Following bitcoin’s worst week in two years, Strategy(MSTR) Executive Chairman Michael Saylor published a framework on X, arguing that the Bitcoin community is evolving into four distinct ideological camps.
Rather than seeing these groups as competitors, he presents them as complementary forces that will collectively shape bitcoin’s future.
The first group, the Bitcoin Maximalists, see Bitcoin as the ultimate monetary breakthrough. They believe that bitcoin has already solved the problem of digital scarcity and offers superior property rights, protection against inflation and economic empowerment. Their focus is conviction: bitcoin is not a crypto asset among many, but the dominant digital monetary network.

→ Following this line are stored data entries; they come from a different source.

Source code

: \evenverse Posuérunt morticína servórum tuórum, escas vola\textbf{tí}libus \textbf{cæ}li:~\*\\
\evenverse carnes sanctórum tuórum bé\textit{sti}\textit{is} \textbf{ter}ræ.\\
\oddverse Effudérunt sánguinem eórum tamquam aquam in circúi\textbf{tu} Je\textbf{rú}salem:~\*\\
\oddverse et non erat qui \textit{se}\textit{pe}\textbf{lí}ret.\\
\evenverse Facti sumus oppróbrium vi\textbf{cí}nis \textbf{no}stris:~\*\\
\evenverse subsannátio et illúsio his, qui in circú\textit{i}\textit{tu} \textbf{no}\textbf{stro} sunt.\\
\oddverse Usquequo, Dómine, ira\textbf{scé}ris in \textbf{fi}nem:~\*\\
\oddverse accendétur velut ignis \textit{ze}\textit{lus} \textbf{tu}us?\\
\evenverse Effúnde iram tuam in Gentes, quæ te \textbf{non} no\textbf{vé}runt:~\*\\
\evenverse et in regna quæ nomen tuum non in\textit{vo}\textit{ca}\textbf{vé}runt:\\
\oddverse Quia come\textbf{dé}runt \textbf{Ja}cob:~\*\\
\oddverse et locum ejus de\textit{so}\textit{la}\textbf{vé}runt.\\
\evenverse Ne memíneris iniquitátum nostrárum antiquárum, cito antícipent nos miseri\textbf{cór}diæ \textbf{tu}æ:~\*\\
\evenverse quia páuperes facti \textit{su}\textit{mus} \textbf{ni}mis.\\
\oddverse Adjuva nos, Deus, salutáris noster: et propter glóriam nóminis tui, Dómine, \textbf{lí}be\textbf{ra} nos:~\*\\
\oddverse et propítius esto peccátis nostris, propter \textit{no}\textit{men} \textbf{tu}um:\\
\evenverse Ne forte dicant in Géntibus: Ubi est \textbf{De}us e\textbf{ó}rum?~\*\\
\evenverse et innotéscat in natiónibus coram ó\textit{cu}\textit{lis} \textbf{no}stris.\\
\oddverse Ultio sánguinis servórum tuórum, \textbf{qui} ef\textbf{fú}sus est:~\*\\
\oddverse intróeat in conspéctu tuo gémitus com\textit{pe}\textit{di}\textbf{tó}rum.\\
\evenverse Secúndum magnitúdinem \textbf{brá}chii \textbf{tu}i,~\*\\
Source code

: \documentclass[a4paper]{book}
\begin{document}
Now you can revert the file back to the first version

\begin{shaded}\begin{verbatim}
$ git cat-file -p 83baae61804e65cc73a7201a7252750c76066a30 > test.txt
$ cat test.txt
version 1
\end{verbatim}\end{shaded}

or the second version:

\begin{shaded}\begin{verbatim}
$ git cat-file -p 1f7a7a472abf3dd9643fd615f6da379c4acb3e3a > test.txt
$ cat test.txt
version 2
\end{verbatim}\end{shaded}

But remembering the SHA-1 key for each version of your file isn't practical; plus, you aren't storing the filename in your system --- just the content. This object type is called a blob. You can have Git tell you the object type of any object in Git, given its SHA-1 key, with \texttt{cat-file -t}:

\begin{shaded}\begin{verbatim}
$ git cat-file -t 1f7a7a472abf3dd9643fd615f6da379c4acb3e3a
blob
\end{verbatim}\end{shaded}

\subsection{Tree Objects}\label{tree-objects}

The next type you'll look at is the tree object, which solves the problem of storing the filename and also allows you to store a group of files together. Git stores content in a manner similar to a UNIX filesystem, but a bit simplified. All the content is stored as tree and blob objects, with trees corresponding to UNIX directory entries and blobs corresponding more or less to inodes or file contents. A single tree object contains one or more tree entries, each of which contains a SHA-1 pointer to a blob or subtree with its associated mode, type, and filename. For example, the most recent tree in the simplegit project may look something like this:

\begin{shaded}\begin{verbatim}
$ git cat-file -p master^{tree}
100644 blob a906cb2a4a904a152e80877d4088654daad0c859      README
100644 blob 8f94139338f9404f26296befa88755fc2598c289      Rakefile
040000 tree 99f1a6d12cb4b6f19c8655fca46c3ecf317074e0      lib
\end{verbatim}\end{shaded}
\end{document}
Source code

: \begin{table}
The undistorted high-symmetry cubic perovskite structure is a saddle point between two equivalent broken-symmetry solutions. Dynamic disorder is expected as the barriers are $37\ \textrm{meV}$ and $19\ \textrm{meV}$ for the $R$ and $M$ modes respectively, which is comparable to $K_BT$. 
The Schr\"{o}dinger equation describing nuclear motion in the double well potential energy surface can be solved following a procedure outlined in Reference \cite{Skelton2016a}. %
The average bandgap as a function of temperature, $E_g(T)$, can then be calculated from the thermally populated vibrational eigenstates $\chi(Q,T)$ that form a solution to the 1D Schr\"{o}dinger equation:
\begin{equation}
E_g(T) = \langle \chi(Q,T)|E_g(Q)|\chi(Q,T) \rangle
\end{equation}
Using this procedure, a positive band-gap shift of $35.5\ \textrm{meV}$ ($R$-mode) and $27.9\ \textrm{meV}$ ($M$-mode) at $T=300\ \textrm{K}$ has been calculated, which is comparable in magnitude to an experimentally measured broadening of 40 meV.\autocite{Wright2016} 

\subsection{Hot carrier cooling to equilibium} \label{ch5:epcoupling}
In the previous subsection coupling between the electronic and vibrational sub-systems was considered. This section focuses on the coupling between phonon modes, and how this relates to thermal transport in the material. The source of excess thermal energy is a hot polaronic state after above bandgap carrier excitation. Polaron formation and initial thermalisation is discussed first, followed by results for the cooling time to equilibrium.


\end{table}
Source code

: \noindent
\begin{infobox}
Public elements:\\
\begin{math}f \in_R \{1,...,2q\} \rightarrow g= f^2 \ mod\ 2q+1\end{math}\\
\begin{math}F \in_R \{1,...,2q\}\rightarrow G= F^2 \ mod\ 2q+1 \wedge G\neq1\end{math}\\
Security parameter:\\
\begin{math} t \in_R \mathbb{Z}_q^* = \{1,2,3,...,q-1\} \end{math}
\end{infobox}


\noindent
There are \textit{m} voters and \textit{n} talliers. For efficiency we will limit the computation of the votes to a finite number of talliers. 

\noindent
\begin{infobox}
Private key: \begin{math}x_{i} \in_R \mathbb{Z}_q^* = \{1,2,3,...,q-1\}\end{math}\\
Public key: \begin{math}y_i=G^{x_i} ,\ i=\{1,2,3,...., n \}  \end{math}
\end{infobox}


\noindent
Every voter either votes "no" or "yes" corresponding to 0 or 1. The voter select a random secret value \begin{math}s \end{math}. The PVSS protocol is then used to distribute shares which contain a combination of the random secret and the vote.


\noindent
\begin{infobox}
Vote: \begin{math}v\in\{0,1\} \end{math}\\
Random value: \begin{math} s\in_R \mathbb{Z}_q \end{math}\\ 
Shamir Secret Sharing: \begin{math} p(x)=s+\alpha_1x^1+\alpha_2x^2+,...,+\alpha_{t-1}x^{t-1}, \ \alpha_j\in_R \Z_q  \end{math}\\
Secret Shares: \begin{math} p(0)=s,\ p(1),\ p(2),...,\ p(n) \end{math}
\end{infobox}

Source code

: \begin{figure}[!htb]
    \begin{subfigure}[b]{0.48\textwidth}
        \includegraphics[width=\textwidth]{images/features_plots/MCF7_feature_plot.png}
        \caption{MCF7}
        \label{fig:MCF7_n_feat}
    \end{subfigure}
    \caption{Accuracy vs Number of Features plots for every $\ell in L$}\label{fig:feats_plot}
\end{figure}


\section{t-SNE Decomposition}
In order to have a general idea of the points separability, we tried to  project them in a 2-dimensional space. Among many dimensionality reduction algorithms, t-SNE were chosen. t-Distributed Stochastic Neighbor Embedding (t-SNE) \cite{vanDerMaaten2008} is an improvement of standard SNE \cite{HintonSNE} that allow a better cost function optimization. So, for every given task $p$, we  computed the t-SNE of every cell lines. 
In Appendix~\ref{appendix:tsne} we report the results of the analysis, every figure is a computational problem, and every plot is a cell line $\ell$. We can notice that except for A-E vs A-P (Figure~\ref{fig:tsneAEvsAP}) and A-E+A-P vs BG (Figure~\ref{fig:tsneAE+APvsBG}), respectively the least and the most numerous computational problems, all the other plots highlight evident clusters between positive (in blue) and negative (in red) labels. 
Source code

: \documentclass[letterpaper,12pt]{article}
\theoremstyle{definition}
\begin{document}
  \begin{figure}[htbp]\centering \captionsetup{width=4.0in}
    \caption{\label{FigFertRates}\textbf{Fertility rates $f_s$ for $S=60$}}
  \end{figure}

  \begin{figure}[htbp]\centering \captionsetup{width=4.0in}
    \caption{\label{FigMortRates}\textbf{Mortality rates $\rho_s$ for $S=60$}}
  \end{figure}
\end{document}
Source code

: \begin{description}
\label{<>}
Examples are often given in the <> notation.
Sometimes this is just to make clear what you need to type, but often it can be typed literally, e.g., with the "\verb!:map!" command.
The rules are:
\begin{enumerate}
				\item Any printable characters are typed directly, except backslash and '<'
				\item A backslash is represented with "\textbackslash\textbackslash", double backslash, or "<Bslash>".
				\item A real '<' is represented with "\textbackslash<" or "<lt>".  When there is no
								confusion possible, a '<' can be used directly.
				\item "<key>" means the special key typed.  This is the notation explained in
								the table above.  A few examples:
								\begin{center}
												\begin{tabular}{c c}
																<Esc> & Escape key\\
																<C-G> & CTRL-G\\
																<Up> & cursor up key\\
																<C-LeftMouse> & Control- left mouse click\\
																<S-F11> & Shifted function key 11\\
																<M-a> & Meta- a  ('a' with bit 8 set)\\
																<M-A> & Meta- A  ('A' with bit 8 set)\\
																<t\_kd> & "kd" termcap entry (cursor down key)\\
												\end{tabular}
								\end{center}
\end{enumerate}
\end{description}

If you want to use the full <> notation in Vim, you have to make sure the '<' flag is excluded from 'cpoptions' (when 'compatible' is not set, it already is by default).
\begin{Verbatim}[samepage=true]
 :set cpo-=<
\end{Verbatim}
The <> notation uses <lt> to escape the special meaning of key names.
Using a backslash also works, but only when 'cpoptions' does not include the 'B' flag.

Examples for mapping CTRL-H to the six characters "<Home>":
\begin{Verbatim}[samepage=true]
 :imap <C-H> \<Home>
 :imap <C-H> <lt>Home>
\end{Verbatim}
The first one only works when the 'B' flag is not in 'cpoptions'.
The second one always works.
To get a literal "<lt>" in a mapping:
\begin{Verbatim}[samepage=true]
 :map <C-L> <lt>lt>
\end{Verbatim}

The other group, Bitcoin Capitalists, sees Bitcoin as a form of digital capital that should be integrated into the global economy. They support the adoption of corporate treasury management, institutional custody, bitcoin-backed securities, lending markets and broader financial infrastructure. Their goal is to expand bitcoin’s reach by integrating it into existing economic systems rather than replacing them.
The third group, Bitcoin Technologists, focuses on improving the protocol. They argue that Bitcoin must continue to evolve to address challenges in scalability, privacy, ease of use, security and future threats such as quantum computing. While they support innovation, Saylor notes that changes to bitcoin’s base layer must be handled carefully to avoid unintended consequences.
The fourth group, Bitcoin Fundamentalists, prioritize protecting bitcoin’s original principles: decentralization, self-sufficiency, immutability, censorship resistance, and individual sovereignty. They are wary of excessive institutional influence, financialization and protocol changes that could compromise Bitcoin’s core properties.
Saylor’s central argument is that Bitcoin needs all four perspectives. Maximalists provide conviction, capitalists drive adoption, technologists ensure long-term resilience, and fundamentalists protect protocol integrity. Saylor argues that Bitcoin’s most successful path lies in a balance between these four forces.